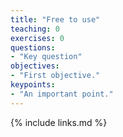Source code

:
 ```yaml
---
title: "Free to use"
teaching: 0
exercises: 0
questions:
- "Key question"
objectives:
- "First objective."
keypoints:
- "An important point."
---
```


{% include links.md %}
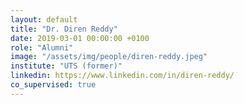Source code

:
 ```yaml
---
layout: default
title: "Dr. Diren Reddy"
date: 2019-03-01 00:00:00 +0100
role: "Alumni"
image: "/assets/img/people/diren-reddy.jpeg"
institute: "UTS (former)"
linkedin: https://www.linkedin.com/in/diren-reddy/
co_supervised: true
---
```

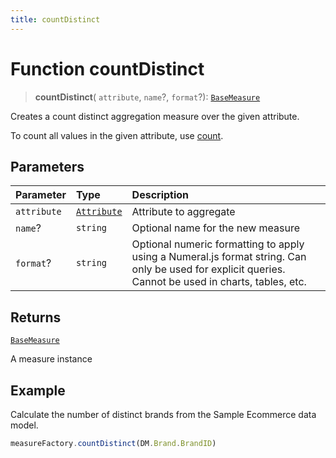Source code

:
 ```yaml
---
title: countDistinct
---
```


# Function countDistinct

> **countDistinct**(
  `attribute`,
  `name`?,
  `format`?): [`BaseMeasure`](../../../interfaces/interface.BaseMeasure.md)

Creates a count distinct aggregation measure over the given attribute.

To count all values in the given attribute, use [count](function.count.md).

## Parameters

| Parameter | Type | Description |
| :------ | :------ | :------ |
| `attribute` | [`Attribute`](../../../interfaces/interface.Attribute.md) | Attribute to aggregate |
| `name`? | `string` | Optional name for the new measure |
| `format`? | `string` | Optional numeric formatting to apply using a Numeral.js format string. Can only be used for explicit queries. Cannot be used in charts, tables, etc. |

## Returns

[`BaseMeasure`](../../../interfaces/interface.BaseMeasure.md)

A measure instance

## Example

Calculate the number of distinct brands from the Sample Ecommerce data model.
```ts
measureFactory.countDistinct(DM.Brand.BrandID)
```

==============================

Exercise instructions: Your answer should consist of the lines from the listing that hold the word "attribute".

Response to this exercise:
  `attribute`,
Creates a count distinct aggregation measure over the given attribute.
To count all values in the given attribute, use [count](function.count.md).
| `attribute` | [`Attribute`](../../../interfaces/interface.Attribute.md) | Attribute to aggregate |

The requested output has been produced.